My “Third Eye” sparkling in the sunlight.
There’s a razor thin line between wearing something because you respect its beauty and culture and making light of something another considers sacred. While this video describes the Bindi as “a symbol of spirituality and awakening instead of a forehead accessory”. Anjali Joshi explains Why a Bindi Is NOT an Example of Cultural Appropriation. Joshi explains that, “Of my informal survey of 50 Hindu women, not one could accurately explain its history, religious or spiritual significance. I had to Google it myself, and I’ve been wearing one since before I could walk.” But does one South Asian’s opinion validate my decision? Another article breaks down the difference between appropriation and appreciation and wraps up the subject honestly by acknowledging that “our reaction to appropriation is also tied up in who’s doing the appropriating.”

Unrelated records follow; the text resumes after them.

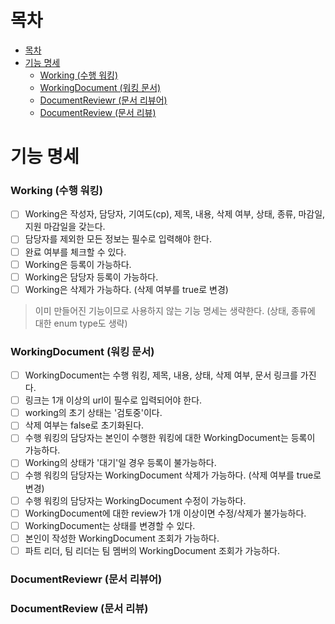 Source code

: # 목차
- [목차](#목차)
- [기능 명세](#기능-명세)
    - [Working (수행 워킹)](#working-수행-워킹)
    - [WorkingDocument (워킹 문서)](#workingdocument-워킹-문서)
    - [DocumentReviewr (문서 리뷰어)](#documentreviewr-문서-리뷰어)
    - [DocumentReview (문서 리뷰)](#documentreview-문서-리뷰)


# 기능 명세

### Working (수행 워킹)

- [ ] Working은 작성자, 담당자, 기여도(cp), 제목, 내용, 삭제 여부, 상태, 종류, 마감일, 지원 마감일을 갖는다.
- [ ] 담당자를 제외한 모든 정보는 필수로 입력해야 한다.
- [ ] 완료 여부를 체크할 수 있다.
- [ ] Working은 등록이 가능하다.
- [ ] Working은 담당자 등록이 가능하다.
- [ ] Working은 삭제가 가능하다. (삭제 여부를 true로 변경)

> 이미 만들어진 기능이므로 사용하지 않는 기능 명세는 생략한다. (상태, 종류에 대한 enum type도 생략)

### WorkingDocument (워킹 문서)

- [ ] WorkingDocument는 수행 워킹, 제목, 내용, 상태, 삭제 여부, 문서 링크를 가진다.
- [ ] 링크는 1개 이상의 url이 필수로 입력되어야 한다.
- [ ] working의 초기 상태는 '검토중'이다.
- [ ] 삭제 여부는 false로 초기화된다.
- [ ] 수행 워킹의 담당자는 본인이 수행한 워킹에 대한 WorkingDocument는 등록이 가능하다.
- [ ] Working의 상태가 '대기'일 경우 등록이 불가능하다.
- [ ] 수행 워킹의 담당자는 WorkingDocument 삭제가 가능하다. (삭제 여부를 true로 변경)
- [ ] 수행 워킹의 담당자는 WorkingDocument 수정이 가능하다.
- [ ] WorkingDocument에 대한 review가 1개 이상이면 수정/삭제가 불가능하다.
- [ ] WorkingDocument는 상태를 변경할 수 있다.
- [ ] 본인이 작성한 WorkingDocument 조회가 가능하다.
- [ ] 파트 리더, 팀 리더는 팀 멤버의 WorkingDocument 조회가 가능하다.

### DocumentReviewr (문서 리뷰어)

### DocumentReview (문서 리뷰)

My style inspiration for the first day of Coachella was Frida Kahlo. I’d recently written a post about how much she’s influenced me. So I wanted to pay homage to her by bringing her look to life, as a Fat Black Woman. I knew I wanted to wear a Bindi in a unique way, so I decided to channel Frida’s Third Eye piece and wear three. I couldn’t wait to share my Day #1 photos on my favorite social sites. But I was a little nervous about the possible blowback. Not only did I post on my personal and blog pages I posted in some of the Facebook travel groups I’m a member of. While most of the comments were positive and encouraging, there was some negative feedback. I also noticed that some of my “woke” friends didn’t “like” the photos of me wearing a Bindi. But “loved” and commented on photos from days two and three when I was Bindi-free.
The irony is Frida was also accused of cultural appropriation. She was known for wearing embroidered dresses of indigenous Tehuana style. Although she wasn’t of indigenous descent, she was enamored by the matriarchal society. Still, the honest truth is that while Frida had the privilege of “playing dress up” indigenous women who wore the same styles remained oppressed.
I don’t think there is anything wrong with appreciating someone else’s culture and wearing things from it in a respectful way because you find it beautiful. Still, fashion is trend driven and while some things are timeless, it’s hard to say what is sacred. Men’s suits are a western fashion staple worn for business and formal events. However, you can visit any country in the world and see business men wearing business suits. Is that cultural appropriation? What about wearing a rosary? Something that’s frowned upon in the Catholic faith. When I visited Thailand I saw signs everywhere explaining that tattoos of Buddha was not only wrong but against the law. Many people have been deported from and even imprisoned in Buddhist countries for sporting their spiritual leader as a tattoo.
Photo via Knowing Buddha
So, long story short, I made a list of fashion clichés and checked them all off in one weekend in Indio. Flower crown? Check! Bikini top? Check! Bindi? Triple check! If you’re offended by me wearing a Bindi, I do apologize because that’s not my intention. However, would I wear it again? Yes! I use fashion as an artistic outlets. I don’t dress to impress others, I dress to express myself. No approval needed.